One of the most impressive aspects of your work is the way you incorporate source material in different languages (Russian, Polish, German, Ukrainian, and many others) and bring different national historiographies into dialogue with one another. Can you tell us about your experience of learning and using languages for your research? Do you have any language-related advice for students and young scholars thinking about embarking on a career in transnational or global history?
SS: This might be the easiest question to answer! The answer is yes, of course language skills should be essential components of any historian’s training, but especially for doing research in Central and Eastern Europe. You should learn, and learn well, as many languages as you possibly can, and that includes Esperanto! For the historians I have deeply admired, such as Theodore Weeks or Timothy Snyder, the number of languages they acquired is something that is absolutely essential to their profession. This is not to say that you can’t do good historical research in only one or two languages, but I think it is absolutely essential to bring national communities together. I think German historians in particular have no excuse for not learning Yiddish. Why not learn Belarusian or Ukrainian if you have Russian and Polish? For young scholars, my advice would be search for funding, take advantage of summer schools, go and live in the country, and spend time living with families in that country. When I went to Kraków I lived with a family of artists and diplomats and it was an incredible experience. I think that’s a way to learn the language, not just in school and studying grammar but through travel and real life experiences.

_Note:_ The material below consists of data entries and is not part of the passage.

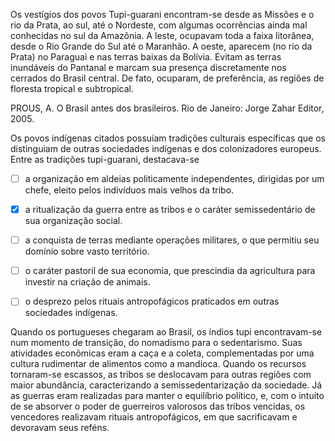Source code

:

Os vestígios dos povos Tupi-guarani encontram-se desde as Missões e o rio da Prata, ao sul, até o Nordeste, com algumas ocorrências ainda mal conhecidas no sul da Amazônia. A leste, ocupavam toda a faixa litorânea, desde o Rio Grande do Sul até o Maranhão. A oeste, aparecem (no rio da Prata) no Paraguai e nas terras baixas da Bolívia. Evitam as terras inundáveis do Pantanal e marcam sua presença discretamente nos cerrados do Brasil central. De fato, ocuparam, de preferência, as regiões de floresta tropical e subtropical.

PROUS, A. O Brasil antes dos brasileiros. Rio de Janeiro: Jorge Zahar Editor, 2005.

Os povos indígenas citados possuíam tradições culturais específicas que os distinguiam de outras sociedades indígenas e dos colonizadores europeus. Entre as tradições tupi-guarani, destacava-se



- [ ] a organização em aldeias politicamente independentes, dirigidas por um chefe, eleito pelos indivíduos mais velhos da tribo.
- [x] a ritualização da guerra entre as tribos e o caráter semissedentário de sua organização social.
- [ ] a conquista de terras mediante operações militares, o que permitiu seu domínio sobre vasto território.
- [ ] o caráter pastoril de sua economia, que prescindia da agricultura para investir na criação de animais.
- [ ] o desprezo pelos rituais antropofágicos praticados em outras sociedades indígenas.


Quando os portugueses chegaram ao Brasil, os índios tupi encontravam-se num momento de transição, do nomadismo para o sedentarismo. Suas atividades econômicas eram a caça e a coleta, complementadas por uma cultura rudimentar de alimentos como a mandioca. Quando os recursos tornaram-se escassos, as tribos se deslocavam para outras regiões com maior abundância, caracterizando a semissedentarização da sociedade. Já as guerras eram realizadas para manter o equilíbrio político, e, com o intuito de se absorver o poder de guerreiros valorosos das tribos vencidas, os vencedores realizavam rituais antropofágicos, em que sacrificavam e devoravam seus reféns.
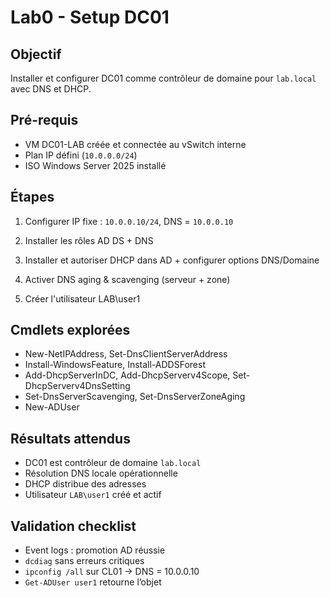 # Lab0 - Setup DC01

## Objectif

Installer et configurer DC01 comme contrôleur de domaine pour `lab.local` avec DNS et DHCP.

## Pré-requis

- VM DC01-LAB créée et connectée au vSwitch interne
- Plan IP défini (`10.0.0.0/24`)
- ISO Windows Server 2025 installé

## Étapes

1. Configurer IP fixe : `10.0.0.10/24`, DNS = `10.0.0.10`

2. Installer les rôles AD DS + DNS

3. Installer et autoriser DHCP dans AD + configurer options DNS/Domaine

4. Activer  DNS aging & scavenging (serveur + zone)

5. Créer l'utilisateur LAB\user1

## Cmdlets explorées

- New-NetIPAddress, Set-DnsClientServerAddress
- Install-WindowsFeature, Install-ADDSForest
- Add-DhcpServerInDC, Add-DhcpServerv4Scope, Set-DhcpServerv4DnsSetting
- Set-DnsServerScavenging, Set-DnsServerZoneAging
- New-ADUser

## Résultats attendus

- DC01 est contrôleur de domaine `lab.local`
- Résolution DNS locale opérationnelle
- DHCP distribue des adresses
- Utilisateur `LAB\user1` créé et actif

## Validation checklist

- Event logs : promotion AD réussie
- `dcdiag` sans erreurs critiques
- `ipconfig /all` sur CL01 → DNS = 10.0.0.10
- `Get-ADUser user1` retourne l’objet
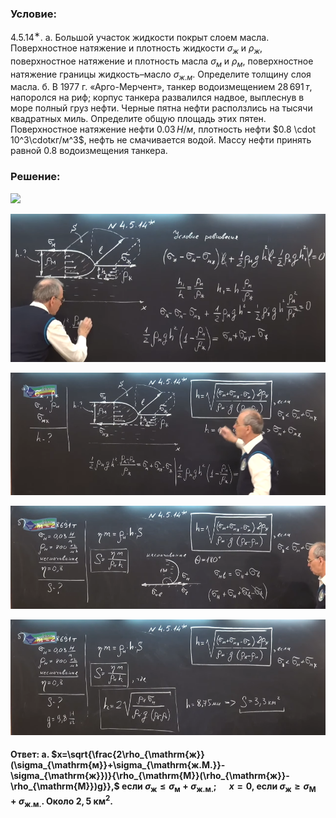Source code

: ###  Условие:

$4.5.14^{∗}.$ а. Большой участок жидкости покрыт слоем масла. Поверхностное натяжение и плотность жидкости $\sigma_ж$ и $\rho_ж$, поверхностное натяжение и плотность масла $\sigma_м$ и $\rho_м$, поверхностное натяжение границы жидкость–масло $\sigma_{ж.м}$. Определите толщину слоя масла. б. В 1977 г. «Арго-Мерчент», танкер водоизмещением $28\,691\,т$, напоролся на риф; корпус танкера развалился надвое, выплеснув в море полный груз нефти. Черные пятна нефти расползлись на тысячи квадратных миль. Определите общую площадь этих пятен. Поверхностное натяжение нефти $0.03\,Н/м$, плотность нефти $0.8 \cdot 10^3\cdotкг/м^3$, нефть не смачивается водой. Массу нефти принять равной $0.8$ водоизмещения танкера.

###  Решение:

![](https://www.youtube.com/embed/P2BaM4xIiGk)

![|756x356, 67%](../../img/4.5.14/01.png)

![|930x362, 67%](../../img/4.5.14/02.png)

![|930x305, 67%](../../img/4.5.14/03.png)

![|930x340, 67%](../../img/4.5.14/04.png)

#### Ответ: а. $x=\sqrt{\frac{2\rho_{\mathrm{ж}}(\sigma_{\mathrm{м}}+\sigma_{\mathrm{ж.M.}}-\sigma_{\mathrm{ж}})}{\rho_{\mathrm{M}}(\rho_{\mathrm{ж}}-\rho_{\mathrm{M}})g}},$ если $\sigma_{\mathrm{ж}}\leqslant\sigma_{\mathrm{м}}+\sigma_{\mathrm{ж.м.}};\quad$ $x=0,$ если $\sigma_{\mathrm{ж}}\geqslant\sigma_{\mathrm{M}}+\sigma_{\mathrm{ж.м.}}.$ Около $2{,}5\mathrm{~км}^2$.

* Catherine Gibson is a doctoral researcher at the European University Institute, Florence, Italy. She is co-editor, with Tomasz Kamusella and Motoki Nomachi, of “The Palgrave Handbook of Slavic Languages, Identities, and Borders” (Palgrave Macmillan, 2016) and author of “Borders between History and Memory: Latgale’s Palimpsestuous Past in Contemporary Latvia” (Tartu University Press, 2016). She has been a visiting doctoral researcher at the University of Latvia in Riga and a Junior Visiting Fellow at the Herder Institut in Marburg. Her present research focuses on the history of ethnographic cartography in the Baltic provinces of the Russian Empire in the long nineteenth-century.